= WHAT IS EXPECTED =
Transcribe exactly the lines from the one containing "- Valor Absoluto" through the end of the entries, including both the first and the last, and nothing else.
#####
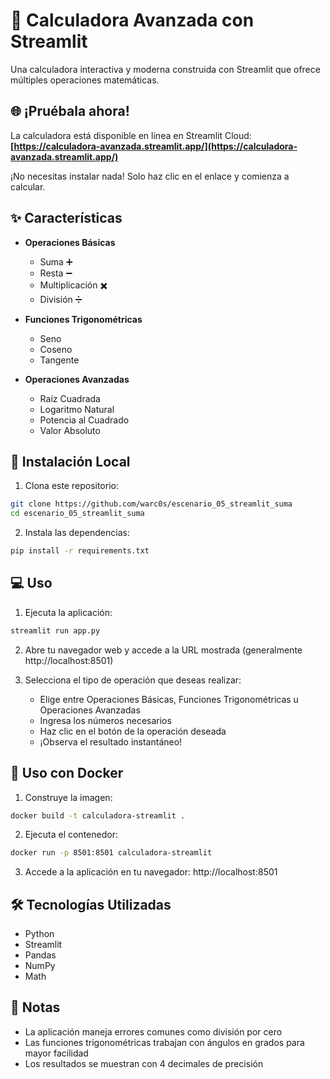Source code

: # 🧮 Calculadora Avanzada con Streamlit

Una calculadora interactiva y moderna construida con Streamlit que ofrece múltiples operaciones matemáticas.

## 🌐 ¡Pruébala ahora!

La calculadora está disponible en línea en Streamlit Cloud:
**[https://calculadora-avanzada.streamlit.app/](https://calculadora-avanzada.streamlit.app/)**

¡No necesitas instalar nada! Solo haz clic en el enlace y comienza a calcular.

## ✨ Características

- **Operaciones Básicas**
  - Suma ➕
  - Resta ➖
  - Multiplicación ✖️
  - División ➗

- **Funciones Trigonométricas**
  - Seno
  - Coseno
  - Tangente

- **Operaciones Avanzadas**
  - Raíz Cuadrada
  - Logaritmo Natural
  - Potencia al Cuadrado
  - Valor Absoluto

## 🚀 Instalación Local

1. Clona este repositorio:
```bash
git clone https://github.com/warc0s/escenario_05_streamlit_suma
cd escenario_05_streamlit_suma
```

2. Instala las dependencias:
```bash
pip install -r requirements.txt
```

## 💻 Uso

1. Ejecuta la aplicación:
```bash
streamlit run app.py
```

2. Abre tu navegador web y accede a la URL mostrada (generalmente http://localhost:8501)

3. Selecciona el tipo de operación que deseas realizar:
   - Elige entre Operaciones Básicas, Funciones Trigonométricas u Operaciones Avanzadas
   - Ingresa los números necesarios
   - Haz clic en el botón de la operación deseada
   - ¡Observa el resultado instantáneo!

## 🐳 Uso con Docker

1. Construye la imagen:
```bash
docker build -t calculadora-streamlit .
```

2. Ejecuta el contenedor:
```bash
docker run -p 8501:8501 calculadora-streamlit
```

3. Accede a la aplicación en tu navegador: http://localhost:8501

## 🛠️ Tecnologías Utilizadas

- Python
- Streamlit
- Pandas
- NumPy
- Math

## 📝 Notas

- La aplicación maneja errores comunes como división por cero
- Las funciones trigonométricas trabajan con ángulos en grados para mayor facilidad
- Los resultados se muestran con 4 decimales de precisión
#####
= REPLY TO THE TASK =
  - Valor Absoluto

## 🚀 Instalación Local

1. Clona este repositorio:
```bash
git clone https://github.com/warc0s/escenario_05_streamlit_suma
cd escenario_05_streamlit_suma
```

2. Instala las dependencias:
```bash
pip install -r requirements.txt
```

## 💻 Uso

1. Ejecuta la aplicación:
```bash
streamlit run app.py
```

2. Abre tu navegador web y accede a la URL mostrada (generalmente http://localhost:8501)

3. Selecciona el tipo de operación que deseas realizar:
   - Elige entre Operaciones Básicas, Funciones Trigonométricas u Operaciones Avanzadas
   - Ingresa los números necesarios
   - Haz clic en el botón de la operación deseada
   - ¡Observa el resultado instantáneo!

## 🐳 Uso con Docker

1. Construye la imagen:
```bash
docker build -t calculadora-streamlit .
```

2. Ejecuta el contenedor:
```bash
docker run -p 8501:8501 calculadora-streamlit
```

3. Accede a la aplicación en tu navegador: http://localhost:8501

## 🛠️ Tecnologías Utilizadas

- Python
- Streamlit
- Pandas
- NumPy
- Math

## 📝 Notas

- La aplicación maneja errores comunes como división por cero
- Las funciones trigonométricas trabajan con ángulos en grados para mayor facilidad
- Los resultados se muestran con 4 decimales de precisión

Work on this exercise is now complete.